Una que se está imponiendo últimamente en algunos medios importantes, y que me resulta ridícula, e incluso cómica, es la de publicar necrológicas (u obituarios, como prefieran llamar ustedes al género) cuyos autores dedican más espacio a hablar de sí mismos y de sus sentimientos que a informar de quién era, cómo vivió y qué hizo de meritorio el fallecido. Unos se ponen en plan «Siempre recordaré aquel día en el que me dijo: ‘Fulanito, tú eres el mejor, con diferencia’». Otros optan por el género elegíaco y escriben cosas del tipo «Ramón (o Pepe, o Eloísa, que tanto da): la imperecedera huella de tu inmensa humanidad vivirá entre nosotros para siempre, marcándonos objetivos de inmarcesible grandeza y de generosa entrega». Ya. Pero si tuviera usted el detalle de informarnos de qué día nació este personaje y dónde sucedió tal cosa, cómo y gracias a quién se educó, qué le decidió a tomar tal o cual orientación, con quién se relacionó, qué obras produjo, por dónde deambuló a lo largo de su existencia y cuándo y de qué ha muerto, le estaríamos muy agradecidos. Por el aquel de saber, más que nada.

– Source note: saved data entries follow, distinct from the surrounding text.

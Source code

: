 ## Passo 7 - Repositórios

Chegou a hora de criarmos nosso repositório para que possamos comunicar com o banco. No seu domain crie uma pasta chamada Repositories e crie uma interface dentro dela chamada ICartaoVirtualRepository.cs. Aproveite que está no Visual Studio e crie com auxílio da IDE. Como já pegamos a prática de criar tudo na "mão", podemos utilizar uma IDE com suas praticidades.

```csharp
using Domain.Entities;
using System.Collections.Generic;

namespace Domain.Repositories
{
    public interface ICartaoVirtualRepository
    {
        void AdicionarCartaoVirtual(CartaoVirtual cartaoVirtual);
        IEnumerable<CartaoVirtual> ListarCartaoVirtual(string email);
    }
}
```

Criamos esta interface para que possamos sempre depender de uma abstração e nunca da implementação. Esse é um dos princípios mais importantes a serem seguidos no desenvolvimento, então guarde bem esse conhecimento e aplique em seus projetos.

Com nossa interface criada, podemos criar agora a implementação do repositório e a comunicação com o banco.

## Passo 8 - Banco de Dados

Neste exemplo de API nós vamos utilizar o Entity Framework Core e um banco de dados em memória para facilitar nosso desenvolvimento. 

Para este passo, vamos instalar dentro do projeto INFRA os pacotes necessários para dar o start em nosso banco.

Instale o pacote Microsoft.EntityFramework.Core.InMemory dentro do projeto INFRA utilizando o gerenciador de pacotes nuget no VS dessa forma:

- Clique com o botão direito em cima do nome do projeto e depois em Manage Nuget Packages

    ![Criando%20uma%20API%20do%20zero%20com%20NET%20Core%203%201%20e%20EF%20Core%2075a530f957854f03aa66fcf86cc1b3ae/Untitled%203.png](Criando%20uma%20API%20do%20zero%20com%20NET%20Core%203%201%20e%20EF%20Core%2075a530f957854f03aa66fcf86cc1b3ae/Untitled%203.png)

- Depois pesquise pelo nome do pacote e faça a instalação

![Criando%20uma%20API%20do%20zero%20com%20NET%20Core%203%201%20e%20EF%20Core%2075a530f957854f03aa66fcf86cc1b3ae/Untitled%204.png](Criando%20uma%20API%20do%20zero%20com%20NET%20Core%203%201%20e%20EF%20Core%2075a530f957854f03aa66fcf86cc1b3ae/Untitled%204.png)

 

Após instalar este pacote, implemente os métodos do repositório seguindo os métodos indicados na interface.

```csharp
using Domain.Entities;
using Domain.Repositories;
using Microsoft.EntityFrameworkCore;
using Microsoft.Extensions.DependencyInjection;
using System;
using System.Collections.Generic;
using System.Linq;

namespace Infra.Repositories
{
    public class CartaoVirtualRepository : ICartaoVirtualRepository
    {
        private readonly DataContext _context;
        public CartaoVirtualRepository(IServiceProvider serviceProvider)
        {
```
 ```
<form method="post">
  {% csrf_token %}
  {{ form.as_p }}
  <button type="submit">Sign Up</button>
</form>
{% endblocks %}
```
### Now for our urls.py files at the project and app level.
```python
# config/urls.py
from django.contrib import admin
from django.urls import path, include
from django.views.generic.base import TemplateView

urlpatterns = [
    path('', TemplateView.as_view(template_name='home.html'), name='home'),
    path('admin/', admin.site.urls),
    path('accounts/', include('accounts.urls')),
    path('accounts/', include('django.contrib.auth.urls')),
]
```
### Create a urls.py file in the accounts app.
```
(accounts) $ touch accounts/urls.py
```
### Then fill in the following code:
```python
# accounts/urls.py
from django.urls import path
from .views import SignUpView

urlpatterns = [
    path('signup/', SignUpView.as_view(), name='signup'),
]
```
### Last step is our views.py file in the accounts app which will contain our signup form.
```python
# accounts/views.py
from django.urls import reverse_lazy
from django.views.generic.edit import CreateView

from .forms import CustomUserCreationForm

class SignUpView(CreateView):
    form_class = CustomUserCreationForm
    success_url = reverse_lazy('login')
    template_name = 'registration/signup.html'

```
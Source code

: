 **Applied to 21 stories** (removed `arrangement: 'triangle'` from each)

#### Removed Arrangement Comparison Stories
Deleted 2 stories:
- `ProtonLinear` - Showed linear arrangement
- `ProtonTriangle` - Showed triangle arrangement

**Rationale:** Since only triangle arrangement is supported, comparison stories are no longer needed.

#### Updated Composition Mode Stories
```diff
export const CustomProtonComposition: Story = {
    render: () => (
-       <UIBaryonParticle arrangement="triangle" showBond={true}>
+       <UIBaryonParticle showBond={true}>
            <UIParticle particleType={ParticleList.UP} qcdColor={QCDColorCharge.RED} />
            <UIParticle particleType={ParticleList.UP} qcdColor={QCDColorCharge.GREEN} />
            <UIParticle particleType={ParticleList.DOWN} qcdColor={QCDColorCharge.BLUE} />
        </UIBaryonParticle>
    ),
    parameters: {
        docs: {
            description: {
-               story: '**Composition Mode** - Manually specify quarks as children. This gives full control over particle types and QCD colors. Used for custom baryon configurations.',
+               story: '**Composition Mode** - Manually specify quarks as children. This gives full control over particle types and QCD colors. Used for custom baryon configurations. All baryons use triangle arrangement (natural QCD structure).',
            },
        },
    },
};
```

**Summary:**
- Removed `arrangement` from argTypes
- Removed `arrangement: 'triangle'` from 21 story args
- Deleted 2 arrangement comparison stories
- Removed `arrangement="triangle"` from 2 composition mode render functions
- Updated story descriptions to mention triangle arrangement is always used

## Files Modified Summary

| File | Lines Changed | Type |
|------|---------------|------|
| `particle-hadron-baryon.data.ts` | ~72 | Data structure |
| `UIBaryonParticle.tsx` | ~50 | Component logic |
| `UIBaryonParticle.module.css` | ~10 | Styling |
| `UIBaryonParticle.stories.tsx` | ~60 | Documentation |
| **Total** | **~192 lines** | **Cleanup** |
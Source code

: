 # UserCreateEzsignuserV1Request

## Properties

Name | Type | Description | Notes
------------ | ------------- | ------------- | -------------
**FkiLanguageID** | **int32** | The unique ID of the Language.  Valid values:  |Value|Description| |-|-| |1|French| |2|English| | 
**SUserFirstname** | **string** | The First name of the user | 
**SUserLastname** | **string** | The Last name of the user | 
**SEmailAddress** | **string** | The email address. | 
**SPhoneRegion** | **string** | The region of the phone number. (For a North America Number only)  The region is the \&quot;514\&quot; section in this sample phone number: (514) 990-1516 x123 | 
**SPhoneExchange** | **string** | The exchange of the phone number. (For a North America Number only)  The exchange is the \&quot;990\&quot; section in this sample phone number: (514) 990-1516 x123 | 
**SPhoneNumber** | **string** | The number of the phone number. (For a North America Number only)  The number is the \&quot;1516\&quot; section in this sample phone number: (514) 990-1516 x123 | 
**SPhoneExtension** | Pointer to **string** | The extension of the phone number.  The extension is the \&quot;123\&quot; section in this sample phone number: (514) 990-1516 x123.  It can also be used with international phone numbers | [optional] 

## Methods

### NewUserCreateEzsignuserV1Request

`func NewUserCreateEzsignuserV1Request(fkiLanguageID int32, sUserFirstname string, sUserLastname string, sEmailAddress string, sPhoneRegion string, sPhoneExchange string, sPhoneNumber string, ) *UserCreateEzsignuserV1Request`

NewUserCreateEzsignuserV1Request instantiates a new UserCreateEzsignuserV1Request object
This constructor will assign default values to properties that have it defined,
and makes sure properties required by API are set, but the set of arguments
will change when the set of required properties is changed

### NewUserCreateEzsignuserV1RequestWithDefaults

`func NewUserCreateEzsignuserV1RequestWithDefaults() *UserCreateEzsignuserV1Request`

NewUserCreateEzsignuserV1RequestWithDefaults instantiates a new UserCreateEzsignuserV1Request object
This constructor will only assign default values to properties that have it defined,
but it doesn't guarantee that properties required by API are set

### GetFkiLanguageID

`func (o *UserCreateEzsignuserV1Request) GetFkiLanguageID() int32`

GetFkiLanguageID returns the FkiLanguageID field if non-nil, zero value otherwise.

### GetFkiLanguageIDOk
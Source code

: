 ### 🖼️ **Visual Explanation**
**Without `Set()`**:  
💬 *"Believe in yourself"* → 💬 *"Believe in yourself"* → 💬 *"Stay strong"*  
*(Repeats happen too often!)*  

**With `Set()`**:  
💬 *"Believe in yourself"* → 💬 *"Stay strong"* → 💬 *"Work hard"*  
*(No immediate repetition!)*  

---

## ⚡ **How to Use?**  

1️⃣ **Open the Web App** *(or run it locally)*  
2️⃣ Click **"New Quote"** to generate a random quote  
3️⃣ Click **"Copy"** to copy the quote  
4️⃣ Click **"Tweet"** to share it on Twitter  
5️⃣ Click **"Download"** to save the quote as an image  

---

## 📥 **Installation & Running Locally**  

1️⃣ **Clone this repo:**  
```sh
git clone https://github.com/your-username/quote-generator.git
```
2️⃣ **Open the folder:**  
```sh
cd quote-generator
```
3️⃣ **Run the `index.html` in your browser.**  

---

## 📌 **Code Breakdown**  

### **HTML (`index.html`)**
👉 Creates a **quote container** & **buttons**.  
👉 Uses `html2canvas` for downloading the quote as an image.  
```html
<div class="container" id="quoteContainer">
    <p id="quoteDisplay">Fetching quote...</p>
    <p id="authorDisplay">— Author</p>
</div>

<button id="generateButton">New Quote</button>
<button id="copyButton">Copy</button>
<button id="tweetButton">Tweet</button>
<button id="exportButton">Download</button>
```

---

El primer artículo que me publicaron (debería de tener yo como 13 años) fue sobre un profesor de mi colegio que murió, no recuerdo cómo ni de qué. La tesis originalísima de mi artículo iba en la línea “¡Dios mío, qué solos se quedan los muertos!”. Otro profesor me comentó: “El artículo está bien escrito, pero no cuentas casi nada sobre el fallecido. En tanto que necrológica, es un fiasco”.
Se me quedó grabada la crítica. Sigo recordándola.
Javier Ortiz. El dedo en la llaga, diario Público (29 de diciembre de 2008).